Ocean mixing transfers carbon dioxide from the atmosphere to the deep sea, and ultimately controls the rate at which the ocean takes up carbon dioxide. Over several hundred years this process will remove much of the carbon dioxide that we release into the atmosphere, storing it in the deep ocean. Ocean mixing also affects climate, for example an increase in the rate of deep sea mixing would enable the ocean to transfer more heat towards the poles.
Scientists believe that the lower concentrations of atmospheric carbon dioxide present during the ice ages may have been the result of slower ocean mixing between the surface and the deep sea. Although the reasons for this are not yet clear, this further emphasises the link between ocean mixing and climate.
This research was funded by the UK Natural Environment Research Council (NERC) and the US National Science Foundation (NSF). Andrew Watson is supported by the Royal Society.
About the University of Exeter
The Sunday Times University of the Year 2012-13, the University of Exeter is a Russell Group university and in the top one percent of institutions globally. It combines world-class research with very high levels of student satisfaction.

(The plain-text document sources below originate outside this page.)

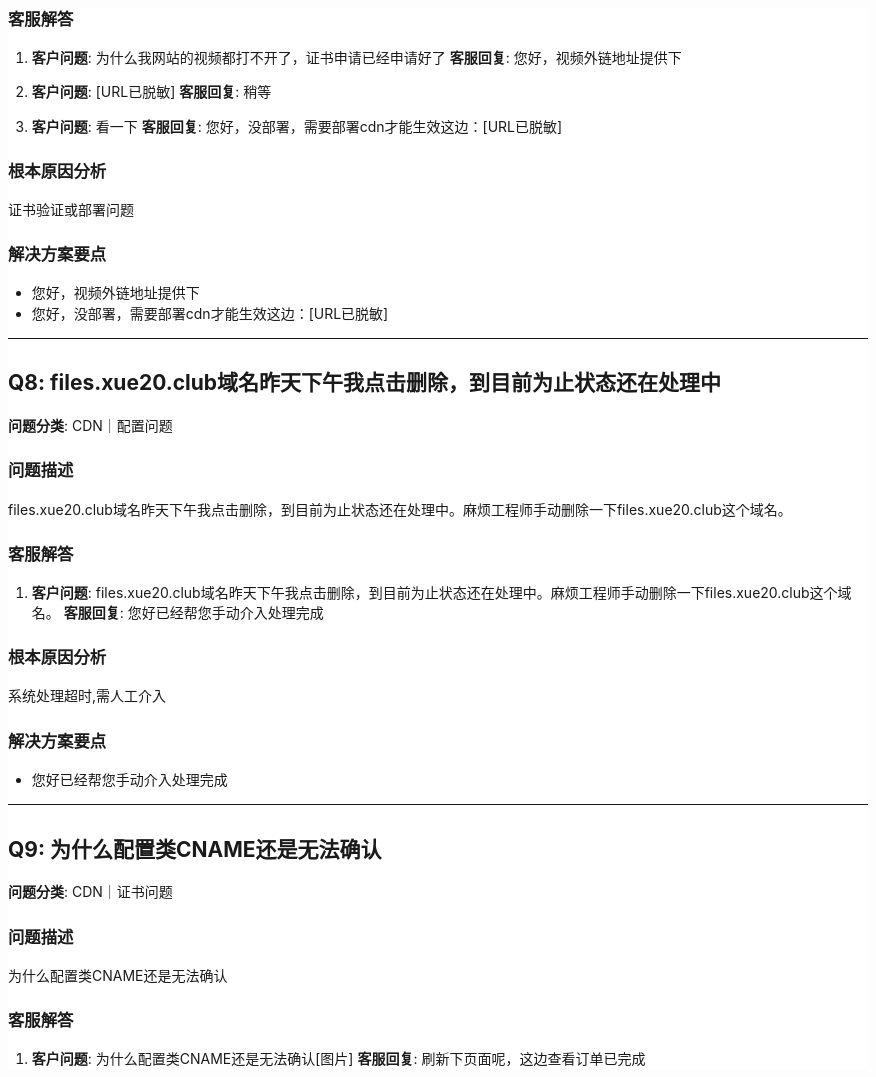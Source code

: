 ### 客服解答

1. **客户问题**: 为什么我网站的视频都打不开了，证书申请已经申请好了
   **客服回复**: 您好，视频外链地址提供下

2. **客户问题**: [URL已脱敏]
   **客服回复**: 稍等

3. **客户问题**: 看一下
   **客服回复**: 您好，没部署，需要部署cdn才能生效这边：[URL已脱敏]

### 根本原因分析
证书验证或部署问题

### 解决方案要点
- 您好，视频外链地址提供下
- 您好，没部署，需要部署cdn才能生效这边：[URL已脱敏]

---
## Q8: files.xue20.club域名昨天下午我点击删除，到目前为止状态还在处理中

**问题分类**: CDN｜配置问题

### 问题描述
files.xue20.club域名昨天下午我点击删除，到目前为止状态还在处理中。麻烦工程师手动删除一下files.xue20.club这个域名。

### 客服解答

1. **客户问题**: files.xue20.club域名昨天下午我点击删除，到目前为止状态还在处理中。麻烦工程师手动删除一下files.xue20.club这个域名。
   **客服回复**: 您好已经帮您手动介入处理完成

### 根本原因分析
系统处理超时,需人工介入

### 解决方案要点
- 您好已经帮您手动介入处理完成

---
## Q9: 为什么配置类CNAME还是无法确认

**问题分类**: CDN｜证书问题

### 问题描述
为什么配置类CNAME还是无法确认

### 客服解答

1. **客户问题**: 为什么配置类CNAME还是无法确认[图片]
   **客服回复**: 刷新下页面呢，这边查看订单已完成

Exeter has over 18,000 students and is ranked 7th in The Sunday Times University Guide, 10th in The Complete University Guide, 10th in the UK in The Times Good University Guide 2012 and 12th in the Guardian University Guide 2014. In the 2008 Research Assessment Exercise (RAE) 90% of the University's research was rated as being at internationally recognised levels and 16 of its 31 subjects are ranked in the top 10, with 27 subjects ranked in the top 20.
The University has invested strategically to deliver more than £350 million worth of new facilities across its campuses in the last few years; including landmark new student services centres - the Forum in Exeter and The Exchange on the Penryn Campus in Cornwall, together with world-class new facilities for Biosciences, the Business School and the Environment and Sustainability Institute. There are plans for another £330 million of investment between now and 2016.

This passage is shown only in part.